By Wes Venteicher, Chicago Tribune reporter | July 9, 2014
After Jeffery Lubejko spent a half-hour in a darkened room with glowing neon bubble tubes, a pulsing chair, music touch pads and a giant vibrating stuffed ladybug, his father said he noticed a change in his autistic son.
"All of a sudden he's a different person — he's a little more open, he's a little more excited by things he's experiencing," said Paul Lubejko, of Woodridge, after 25-year-old Jeffery emerged from a new room at the Lisle Park District designed for people with developmental disabilities.
Suburban special recreation association SEASPAR partnered with the Park District to build the 300-square-foot room, called "Wonders," said Susan Friend, the association's director. The cooperative provides special education services for a group of 11 west suburban park districts and villages reaching from Brookfield to Lisle.
Opportunities for people with disabilities to do what they want to in a non-threatening environment are rare — and possibly therapeutic, Friend said. As the number of people who are diagnosed with autism increases, the organization is looking for ways to expand recreational opportunities for them and others with disabilities, she said.
Several schools and hospitals in the Chicago area use sensory equipment to help people with disabilities regulate their emotions or stimulate their senses but the equipment is rarer in public recreational settings like a park district, said local occupational therapists and a representative from Flaghouse, the company that sold the sensory equipment to SEASPAR and other Chicago organizations.
One in six children has some type of developmental disability, according to the Centers for Disease Control and Prevention. Autism Spectrum Disorder, which can cause a range of social, communication and behavioral issues, is growing. About one in 68 children had the disorder in 2010, up from one in 88 in 2008 and fewer in earlier years, according to the CDC. The numbers probably indicate increased prevalence as well as greater awareness of the disorder, the agency notes.
Those numbers were a powerful motivator for Lisle Park District officials, who were approached by SEASPAR leaders looking for more space, said Dan Garvy, the district's director of parks and recreation.
"To me, I think it's important that people with disabilities (are) not treated any differently," Garvy said.
The Park District, according to Garvy, provided space near its headquarters and recreation center for the sensory room and for other programming space for SEASPAR, which stands for South East Association for Special Parks and Recreation. The district also contributed to the $342,000 cost of the project, including about $56,000 for equipment for the sensory room, Friend said.
One of autism's symptoms is that it can amplify sights, sounds and smells for many who have it, said Lucia Arellano, an occupational therapist at La Rabida Children's Hospital in Chicago. The hospital has a cart filled with sensory devices that staff members push to patients' rooms.
The sound of a vacuum cleaner running or a door closing can whir or crack as if the sound were being produced right next to the autistic person's ear, she said. The disorder can also blur vision and sharpen light.
The overstimulation causes stress, which many autistic people cannot manage in the same way as those without the disorder, she said.
To explain the difference to parents, she asks them to imagine driving above the speed limit and seeing a police car. The average driver might grip the steering wheel more tightly and experience discomfort at the sight of the car but would take a deep breath and calm down after it passed.

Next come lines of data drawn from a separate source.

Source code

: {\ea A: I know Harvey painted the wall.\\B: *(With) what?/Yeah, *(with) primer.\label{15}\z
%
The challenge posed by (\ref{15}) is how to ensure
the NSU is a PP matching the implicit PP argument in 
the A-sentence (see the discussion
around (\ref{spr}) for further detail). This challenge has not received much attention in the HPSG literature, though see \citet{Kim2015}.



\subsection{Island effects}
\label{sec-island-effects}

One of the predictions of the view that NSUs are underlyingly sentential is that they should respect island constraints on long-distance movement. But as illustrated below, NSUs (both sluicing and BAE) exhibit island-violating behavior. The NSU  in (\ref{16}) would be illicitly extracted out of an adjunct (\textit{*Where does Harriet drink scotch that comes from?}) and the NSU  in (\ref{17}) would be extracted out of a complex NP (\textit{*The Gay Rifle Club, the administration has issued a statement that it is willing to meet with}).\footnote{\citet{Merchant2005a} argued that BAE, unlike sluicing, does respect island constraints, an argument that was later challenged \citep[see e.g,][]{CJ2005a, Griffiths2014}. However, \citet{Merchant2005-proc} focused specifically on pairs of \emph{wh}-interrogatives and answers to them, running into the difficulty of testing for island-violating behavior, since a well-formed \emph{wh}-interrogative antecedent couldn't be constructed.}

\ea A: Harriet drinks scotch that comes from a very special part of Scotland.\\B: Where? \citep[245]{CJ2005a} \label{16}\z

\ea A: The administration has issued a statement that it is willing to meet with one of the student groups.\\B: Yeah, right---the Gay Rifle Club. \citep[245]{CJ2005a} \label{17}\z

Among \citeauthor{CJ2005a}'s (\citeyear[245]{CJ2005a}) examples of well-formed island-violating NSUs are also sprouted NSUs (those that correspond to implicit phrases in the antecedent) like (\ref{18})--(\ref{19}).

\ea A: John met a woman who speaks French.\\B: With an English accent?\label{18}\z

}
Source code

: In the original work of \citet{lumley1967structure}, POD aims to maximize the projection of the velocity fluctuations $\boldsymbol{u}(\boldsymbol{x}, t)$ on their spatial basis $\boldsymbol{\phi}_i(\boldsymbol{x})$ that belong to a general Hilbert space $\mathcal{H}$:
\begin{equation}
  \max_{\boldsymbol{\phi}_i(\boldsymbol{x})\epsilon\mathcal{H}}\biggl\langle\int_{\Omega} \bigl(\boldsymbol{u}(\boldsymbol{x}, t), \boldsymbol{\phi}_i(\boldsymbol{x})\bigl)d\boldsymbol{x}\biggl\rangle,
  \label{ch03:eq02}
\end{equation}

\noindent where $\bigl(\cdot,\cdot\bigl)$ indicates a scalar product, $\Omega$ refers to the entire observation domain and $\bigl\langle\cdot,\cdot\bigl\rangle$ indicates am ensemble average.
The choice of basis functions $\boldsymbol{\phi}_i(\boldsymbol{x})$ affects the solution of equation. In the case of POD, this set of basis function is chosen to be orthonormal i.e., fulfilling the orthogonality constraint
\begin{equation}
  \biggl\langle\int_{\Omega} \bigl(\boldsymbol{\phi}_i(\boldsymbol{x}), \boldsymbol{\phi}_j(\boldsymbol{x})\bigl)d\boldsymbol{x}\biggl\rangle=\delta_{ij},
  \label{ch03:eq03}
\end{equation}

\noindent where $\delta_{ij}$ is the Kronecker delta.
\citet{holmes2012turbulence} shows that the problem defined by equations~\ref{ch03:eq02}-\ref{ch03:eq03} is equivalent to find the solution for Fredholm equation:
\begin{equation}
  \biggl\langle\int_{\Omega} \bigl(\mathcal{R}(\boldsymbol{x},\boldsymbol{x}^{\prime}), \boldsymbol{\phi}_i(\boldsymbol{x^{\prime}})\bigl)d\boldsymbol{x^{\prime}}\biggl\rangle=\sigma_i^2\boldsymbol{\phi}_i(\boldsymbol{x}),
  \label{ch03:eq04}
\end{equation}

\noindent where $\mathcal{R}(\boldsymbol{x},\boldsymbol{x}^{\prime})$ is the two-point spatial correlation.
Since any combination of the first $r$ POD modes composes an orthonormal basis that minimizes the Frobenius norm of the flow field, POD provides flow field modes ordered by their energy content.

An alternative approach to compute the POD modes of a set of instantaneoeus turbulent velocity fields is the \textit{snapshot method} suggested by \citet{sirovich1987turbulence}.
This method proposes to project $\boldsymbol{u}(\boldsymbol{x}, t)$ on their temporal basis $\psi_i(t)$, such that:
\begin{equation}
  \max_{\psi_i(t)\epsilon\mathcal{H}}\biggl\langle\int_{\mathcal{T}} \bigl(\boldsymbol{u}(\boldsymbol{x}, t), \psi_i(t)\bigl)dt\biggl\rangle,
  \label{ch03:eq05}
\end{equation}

Many people with autism, however, lack the ability to regulate their emotions after experiencing distress, Arellano said. The feeling of seeing the police car might remain with them all day.
Autism can also have the opposite effect, muffling the senses, she said.
For both the overstimulated and understimulated, sensory rooms can help bring balance, she said.
All of the sensory input in the Lisle room can be calibrated to its occupants, said Rachel Pavesich, a recreation specialist for SEASPAR.
Before a recent session in the room with Lubejko and with Edward Chiang, 19, who also is autistic, Pavesich darkened the room and played music softly through a stereo. She set an aromatherapy device in the room to emit a lavender scent, choosing the flower over rosemary and cinnamon alternatives.
Chiang found his way to a chair that pulses lightly with the music's beat. He began inspecting a bunch of glowing neon fiber optic cables that hung above him. He accepted a device Pavesich offered, smiling as he learned that it allowed him to change the color of the cables and the bubble tubes across the room. He eventually got up and walked to the rectangle of light on the floor cast by an interactive projector. The device cycles through images of leaves, water, fireworks, balloons, planets and other objects that the user can manipulate with feet or hands.
The 6-foot-2, 240-pound Lubejko cycled through the objects in the room more energetically, pounding out beats on the music touch pads and singing into devices that look like microphones. The devices are, in fact, musical instruments that project beams that produce different sounds when objects are moved through the beams, Pavesich said. They are designed to be played by people with limited mobility — even a finger moved through the beam could produce sounds, she said.
Sessions in the room always last 30 minutes, a length research shows is long enough to produce a change in mood but short enough to avoid overstimulation, Pavesich said. Toward the end of the session with Chiang and Lubejko, she slowly turned up the lights and turned down the music until the room was brightly lit and the two left.